In an hour-long interview with CBS News’ Jan Crawford released on Friday, Attorney General William Barr reflected on the Russia investigation, the Robert Mueller report, the personal attacks against him, and his career at the Department of Justice.
Barr laid into the abuses of power happening among top officials at the FBI, the lack of evidence found by Mueller’s investigation, and the media hypocrisy exposed by coverage of stories like the “appalling” texts between FBI agent lovers Peter Strzok and Lisa Page.
“Mueller has spent two and half years and the fact is there is no evidence of a conspiracy,” Barr said. “So it was bogus, this whole idea that the Trump was in cahoots with the Russians is bogus.”
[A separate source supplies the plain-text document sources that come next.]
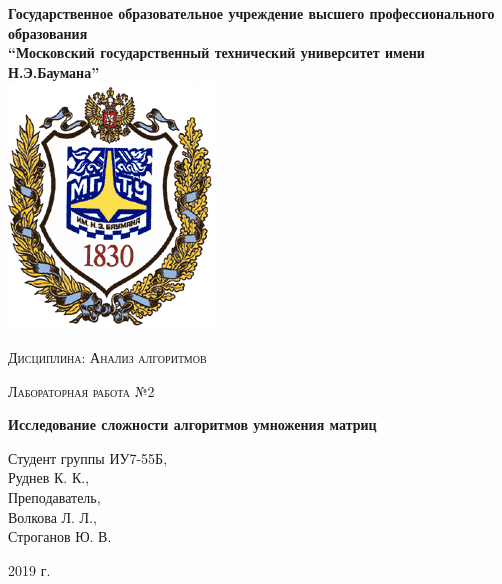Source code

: \documentclass[a4paper,12pt]{report}
\begin{document}
    \begin{titlepage}

        \begin{center}
            \large
            \textbf{Государственное образовательное учреждение высшего профессионального образования\\
            “Московский государственный технический университет имени Н.Э.Баумана”\\}
            \includegraphics{bmstu-logo.png}
			\vspace{1cm}
            
            \textsc{Дисциплина: Анализ алгоритмов}
            \vspace{0.5cm}
                
            \textsc{Лабораторная работа №2}
            \vspace{1cm}
            
            {\LARGE \textbf{Исследование сложности алгоритмов умножения матриц}}
            \vspace{3cm}
                    
            \begin{flushright}
            	Студент группы ИУ7-55Б,\\   
            	Руднев К. К.,\\
            	\vspace{0.5cm}
            	Преподаватель,\\
            	Волкова Л. Л.,\\
            	Строганов Ю. В.
            	
            \end{flushright}
            \vfill
            
            2019 г.
            
            \end{center}

    \end{titlepage}
\end{document}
Barr has been critiqued for seeking to declassify documents concerning the Russia investigation. He argued that reviewing standards and procedures at the highest levels are an “important way of making sure that government power is being conscientiously and properly applied.”
When Crawford asked if he was concerned with bias among FBI investigators, Barr said the Strzok-Page texts were “very damning” and argued that there would be an outrage if the same stunts had been pulled against the Obama campaign.
“If those kinds of discussions were held, you know, when Obama first ran for office, people talking about Obama in those tones and suggesting that ‘Oh that he might be a Manchurian candidate for Islam or something like that.’ You know some wild accusations like that, and you had that kind of discussion back and forth, you don’t think we would be hearing a lot more about it?” he asked.
When Crawford asked Barr about attacks on his reputation, the attorney general gave a stoic response.
“I am at the end of my career,” Barr said. “Everyone dies and I am not, you know, I don’t believe in the Homeric idea that you know, immortality comes by, you know, having odes sung about you over the centuries, you know?”
Barr said he does not regret taking the job, but that he knew it would “only be a matter of time” before he would be attacked for “behaving responsibly and calling them as I see them.” He said, “nowadays, people don’t care about the merits and the substance.”
Barr argued for the importance of institutions like the DOJ and the FBI, but said he does not think President Trump is the one responsible for their demise.
“I think one of the ironies today is that people are saying that it’s President Trump that’s shredding our institutions. I really see no evidence of that,” he said. “The idea of resisting a democratically elected president and basically throwing everything at him and you know, really changing the norms on the grounds that ‘We have to stop this president,’ that is where the shredding of our norms and our institutions is occurring.”